Le bouddhisme n’exige aucune croyance inconditionnelle, aucune dévotion absolue, c’est pourquoi le Noble Sentier octuple ne débute pas par la foi mais par la vue correcte, qui n’est pas une simple compréhension théorique mais plutôt une constatation, une habileté à voir les choses telles quelles sont.

La foi n’a donc rien d'une croyance ni d’une adhésion à un système de croyances.

Le Bouddha a dit : Ne vous laissez pas guider par les discours, les traditions, ou l'ouï-dire ; ne vous laissez pas guider par l'autorité des textes religieux, eux-mêmes objets de manipulations ; ne vous laissez pas guider par la seule logique ou dialectique, ni par la considération des apparences, ni par le plaisir de philosopher, ni par la vraisemblance ni par l'autorité des maîtres et des supérieurs. Apprenez par vous-mêmes à reconnaître ce qui est mauvais, faux et méchant et, l’ayant observé et approfondi, ayant compris qu'il génère négativité et souffrance, abandonnez-le. Apprenez par vous-mêmes à reconnaître ce qui est utile, méritoire bon et, l’ayant observé et approfondi, ayant compris qu'il génère bénéfice et félicité, acceptez-le et suivez-le.

Dans ce soutra, le Bouddha désigne cinq facteurs constituant la base d’une croyance : la foi aveugle, l'inclination, la tradition, la considération des apparences et la spéculation sur les opinions. Il explique que la véracité d'une chose ne peut être prouvée par l’un ou l’autre de ces cinq facteurs.
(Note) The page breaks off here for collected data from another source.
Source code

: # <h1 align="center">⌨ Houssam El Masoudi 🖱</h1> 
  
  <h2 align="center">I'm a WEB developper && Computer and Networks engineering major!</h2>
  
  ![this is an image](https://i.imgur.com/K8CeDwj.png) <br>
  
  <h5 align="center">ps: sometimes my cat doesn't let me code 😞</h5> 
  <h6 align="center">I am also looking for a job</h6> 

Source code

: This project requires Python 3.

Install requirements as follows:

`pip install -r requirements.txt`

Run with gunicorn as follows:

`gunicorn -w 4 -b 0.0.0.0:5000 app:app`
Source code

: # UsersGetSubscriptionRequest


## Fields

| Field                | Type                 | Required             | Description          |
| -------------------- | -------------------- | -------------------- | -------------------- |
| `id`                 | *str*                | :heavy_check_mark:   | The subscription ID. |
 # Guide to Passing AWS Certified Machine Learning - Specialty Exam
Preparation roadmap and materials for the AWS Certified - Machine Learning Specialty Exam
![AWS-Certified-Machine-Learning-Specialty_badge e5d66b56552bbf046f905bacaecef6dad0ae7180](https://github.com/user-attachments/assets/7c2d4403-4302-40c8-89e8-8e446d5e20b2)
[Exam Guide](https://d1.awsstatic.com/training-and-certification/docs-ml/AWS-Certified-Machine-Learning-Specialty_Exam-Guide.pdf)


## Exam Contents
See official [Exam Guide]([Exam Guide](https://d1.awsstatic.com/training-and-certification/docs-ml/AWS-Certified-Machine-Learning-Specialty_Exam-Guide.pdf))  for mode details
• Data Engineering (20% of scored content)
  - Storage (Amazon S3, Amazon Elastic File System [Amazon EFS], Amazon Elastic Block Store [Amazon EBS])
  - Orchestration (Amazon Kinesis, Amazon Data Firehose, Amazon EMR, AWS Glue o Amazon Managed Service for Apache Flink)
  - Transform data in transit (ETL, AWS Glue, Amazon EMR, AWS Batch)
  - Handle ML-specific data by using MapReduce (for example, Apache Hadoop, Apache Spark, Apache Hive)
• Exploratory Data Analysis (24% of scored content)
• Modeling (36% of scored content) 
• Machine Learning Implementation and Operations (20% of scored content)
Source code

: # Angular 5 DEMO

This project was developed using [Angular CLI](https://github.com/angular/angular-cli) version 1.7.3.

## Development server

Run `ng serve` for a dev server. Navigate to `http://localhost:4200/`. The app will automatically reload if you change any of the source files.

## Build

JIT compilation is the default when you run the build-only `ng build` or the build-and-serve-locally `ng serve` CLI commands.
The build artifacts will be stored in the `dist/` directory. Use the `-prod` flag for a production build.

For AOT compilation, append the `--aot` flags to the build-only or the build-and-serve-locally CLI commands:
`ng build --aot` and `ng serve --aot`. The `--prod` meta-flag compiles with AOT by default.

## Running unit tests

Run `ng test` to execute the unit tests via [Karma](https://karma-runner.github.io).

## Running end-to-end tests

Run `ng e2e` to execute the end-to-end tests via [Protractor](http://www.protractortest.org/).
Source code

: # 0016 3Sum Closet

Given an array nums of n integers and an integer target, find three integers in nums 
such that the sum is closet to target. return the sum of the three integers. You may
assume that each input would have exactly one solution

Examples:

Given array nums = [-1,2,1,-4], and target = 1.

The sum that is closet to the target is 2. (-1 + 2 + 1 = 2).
La bakhti, la vénération envers le maître, n’est pas non plus une foi aveugle, mais la reconnaissance envers celui qui nous offre ce qui est le plus précieux : le moyen de se libérer et d’aider tous les êtres à se libérer de la souffrance dont la cause première est l’ignorance. Cette vénération repose aussi sur l’expérience.

Le Bouddha a parlé de ce qu’il avait compris lui-même correctement par son expérience. Les Écritures mentionnent : ayant compris par lui-même... par ses propres connaissances spécifiques... ou encore, le Bouddha déclare : « Je sais... j'ai vu... j'ai compris, » etc. ou « Se sont élevées en moi la vision, la connaissance, la sagesse, la science, la lumière... autant de synonymes de compréhension vécue.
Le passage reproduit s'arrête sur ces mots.